Perhaps commend is not the proper word...I'd like to take this opportunity to say you've embarrassed yourselves and puritan kind with this shameless display of dorkdom.


----------



## Grymir (Mar 19, 2008)

Can't you see we are doing an analogy in the tradition of Pilgrim's Progress??


----------



## Southern Presbyterian (Mar 19, 2008)

No Longer A Libertine said:


> ...shameless embracement of your dorkdom.



I'm afraid that I resemble that remark.


----------



## Grymir (Mar 19, 2008)

I think I've found some way to defend my church, I mean Ship while we go through emerging space.
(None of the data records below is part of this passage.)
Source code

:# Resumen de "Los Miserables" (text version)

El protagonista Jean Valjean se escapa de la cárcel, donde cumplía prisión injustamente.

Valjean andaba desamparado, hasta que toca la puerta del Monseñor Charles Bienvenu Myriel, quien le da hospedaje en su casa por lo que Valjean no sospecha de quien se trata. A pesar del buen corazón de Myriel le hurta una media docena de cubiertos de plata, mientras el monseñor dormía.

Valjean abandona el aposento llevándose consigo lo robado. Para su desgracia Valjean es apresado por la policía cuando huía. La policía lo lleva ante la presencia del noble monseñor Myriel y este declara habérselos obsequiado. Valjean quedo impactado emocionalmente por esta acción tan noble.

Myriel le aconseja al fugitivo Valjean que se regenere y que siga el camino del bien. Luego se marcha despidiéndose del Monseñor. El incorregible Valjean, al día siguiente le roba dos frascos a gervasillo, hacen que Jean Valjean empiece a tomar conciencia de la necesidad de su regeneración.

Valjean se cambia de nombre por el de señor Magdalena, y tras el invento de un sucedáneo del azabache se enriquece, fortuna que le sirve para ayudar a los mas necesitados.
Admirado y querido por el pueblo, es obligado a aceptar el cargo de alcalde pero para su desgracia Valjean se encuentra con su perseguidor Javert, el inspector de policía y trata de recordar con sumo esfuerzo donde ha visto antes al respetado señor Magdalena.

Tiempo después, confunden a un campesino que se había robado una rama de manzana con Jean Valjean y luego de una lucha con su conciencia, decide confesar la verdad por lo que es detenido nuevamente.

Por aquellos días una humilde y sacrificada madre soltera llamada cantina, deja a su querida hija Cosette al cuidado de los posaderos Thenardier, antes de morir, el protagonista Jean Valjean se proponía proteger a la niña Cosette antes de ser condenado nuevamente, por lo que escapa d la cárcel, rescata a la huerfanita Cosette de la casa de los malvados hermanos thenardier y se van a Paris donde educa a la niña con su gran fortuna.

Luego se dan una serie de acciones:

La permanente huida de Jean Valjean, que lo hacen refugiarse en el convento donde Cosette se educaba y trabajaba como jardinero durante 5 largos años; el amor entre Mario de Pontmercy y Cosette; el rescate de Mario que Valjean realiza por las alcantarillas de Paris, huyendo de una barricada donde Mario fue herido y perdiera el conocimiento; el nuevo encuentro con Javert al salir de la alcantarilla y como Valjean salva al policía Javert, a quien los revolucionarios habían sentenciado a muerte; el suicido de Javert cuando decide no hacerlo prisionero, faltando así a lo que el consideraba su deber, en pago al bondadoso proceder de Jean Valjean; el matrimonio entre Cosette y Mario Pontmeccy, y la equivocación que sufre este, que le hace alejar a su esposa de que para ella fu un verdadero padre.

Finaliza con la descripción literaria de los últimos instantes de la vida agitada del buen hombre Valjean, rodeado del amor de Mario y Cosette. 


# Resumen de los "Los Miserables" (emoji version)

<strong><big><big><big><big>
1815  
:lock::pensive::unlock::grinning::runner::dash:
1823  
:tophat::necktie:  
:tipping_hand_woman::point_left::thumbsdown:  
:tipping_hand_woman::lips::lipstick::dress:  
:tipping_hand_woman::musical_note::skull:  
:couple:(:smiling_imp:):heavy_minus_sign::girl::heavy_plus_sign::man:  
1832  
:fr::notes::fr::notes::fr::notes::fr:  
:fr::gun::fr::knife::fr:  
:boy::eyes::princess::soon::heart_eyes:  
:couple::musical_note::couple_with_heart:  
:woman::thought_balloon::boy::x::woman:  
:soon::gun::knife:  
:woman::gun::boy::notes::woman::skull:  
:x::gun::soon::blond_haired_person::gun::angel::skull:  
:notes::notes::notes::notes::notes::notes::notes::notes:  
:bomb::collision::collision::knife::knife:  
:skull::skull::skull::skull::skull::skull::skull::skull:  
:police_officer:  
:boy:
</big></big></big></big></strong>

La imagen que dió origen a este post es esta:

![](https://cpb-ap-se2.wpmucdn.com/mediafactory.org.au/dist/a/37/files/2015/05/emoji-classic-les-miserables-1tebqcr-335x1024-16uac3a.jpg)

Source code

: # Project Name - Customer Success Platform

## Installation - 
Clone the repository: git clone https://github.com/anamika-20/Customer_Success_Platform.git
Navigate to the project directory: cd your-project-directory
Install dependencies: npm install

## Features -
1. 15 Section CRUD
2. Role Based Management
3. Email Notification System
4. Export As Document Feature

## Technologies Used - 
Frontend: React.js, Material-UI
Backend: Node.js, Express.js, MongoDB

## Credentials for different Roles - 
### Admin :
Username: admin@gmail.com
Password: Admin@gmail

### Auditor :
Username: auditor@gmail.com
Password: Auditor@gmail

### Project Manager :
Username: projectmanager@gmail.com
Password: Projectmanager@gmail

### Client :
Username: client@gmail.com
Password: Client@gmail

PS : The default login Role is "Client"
I'll just broadcast a picture of my Praise Band Leader - 



























So shameless, but even the emerging chuch would invoke the Prime Directive (RPW) if they saw this!!!


----------



## Grymir (Mar 19, 2008)

What?? Is the picture of my Praise Team Leader scaring y'all off??

I guess I found the cure for Emerging Space.


----------



## Grymir (Mar 19, 2008)

Captians log, stardate 200803.18

After being stranded out here for awhile, I've had to make many decisions.

I'm thinking of changing from "serving humanity just by showing up", to "The terror that flaps in the night"

I just don't think that DW puts the fear of God into Liberals the way Rush does. 


Also, we've promoted Kes because after a full day, She's scared everybody away. I think even the Borg would cringe. Or am I the only trekkie on PB and these references are lost?


----------



## Presbyterian Deacon (Mar 20, 2008)

Grymir said:


> Or am I the only trekkie on PB and these references are lost?






> Humor. It is a difficult concept -- Savik


----------